◆ YOUR GOAL: Collect every line below that contains the word "screen".

(Stored records)
□ □ □ □

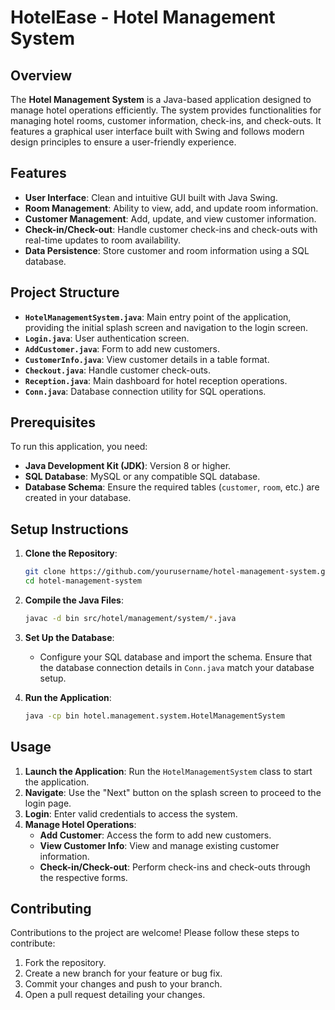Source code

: # HotelEase - Hotel Management System

## Overview

The **Hotel Management System** is a Java-based application designed to manage hotel operations efficiently. The system provides functionalities for managing hotel rooms, customer information, check-ins, and check-outs. It features a graphical user interface built with Swing and follows modern design principles to ensure a user-friendly experience.

## Features

- **User Interface**: Clean and intuitive GUI built with Java Swing.
- **Room Management**: Ability to view, add, and update room information.
- **Customer Management**: Add, update, and view customer information.
- **Check-in/Check-out**: Handle customer check-ins and check-outs with real-time updates to room availability.
- **Data Persistence**: Store customer and room information using a SQL database.

## Project Structure

- **`HotelManagementSystem.java`**: Main entry point of the application, providing the initial splash screen and navigation to the login screen.
- **`Login.java`**: User authentication screen.
- **`AddCustomer.java`**: Form to add new customers.
- **`CustomerInfo.java`**: View customer details in a table format.
- **`Checkout.java`**: Handle customer check-outs.
- **`Reception.java`**: Main dashboard for hotel reception operations.
- **`Conn.java`**: Database connection utility for SQL operations.

## Prerequisites

To run this application, you need:

- **Java Development Kit (JDK)**: Version 8 or higher.
- **SQL Database**: MySQL or any compatible SQL database.
- **Database Schema**: Ensure the required tables (`customer`, `room`, etc.) are created in your database.

## Setup Instructions

1. **Clone the Repository**:
   ```bash
   git clone https://github.com/yourusername/hotel-management-system.git
   cd hotel-management-system
   ```

2. **Compile the Java Files**:
   ```bash
   javac -d bin src/hotel/management/system/*.java
   ```

3. **Set Up the Database**:
   - Configure your SQL database and import the schema. Ensure that the database connection details in `Conn.java` match your database setup.

4. **Run the Application**:
   ```bash
   java -cp bin hotel.management.system.HotelManagementSystem
   ```

## Usage

1. **Launch the Application**: Run the `HotelManagementSystem` class to start the application.
2. **Navigate**: Use the "Next" button on the splash screen to proceed to the login page.
3. **Login**: Enter valid credentials to access the system.
4. **Manage Hotel Operations**:
   - **Add Customer**: Access the form to add new customers.
   - **View Customer Info**: View and manage existing customer information.
   - **Check-in/Check-out**: Perform check-ins and check-outs through the respective forms.

## Contributing

Contributions to the project are welcome! Please follow these steps to contribute:

1. Fork the repository.
2. Create a new branch for your feature or bug fix.
3. Commit your changes and push to your branch.
4. Open a pull request detailing your changes.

□ □ □ □

◆ ANSWER BOX:
- **`HotelManagementSystem.java`**: Main entry point of the application, providing the initial splash screen and navigation to the login screen.
- **`Login.java`**: User authentication screen.
2. **Navigate**: Use the "Next" button on the splash screen to proceed to the login page.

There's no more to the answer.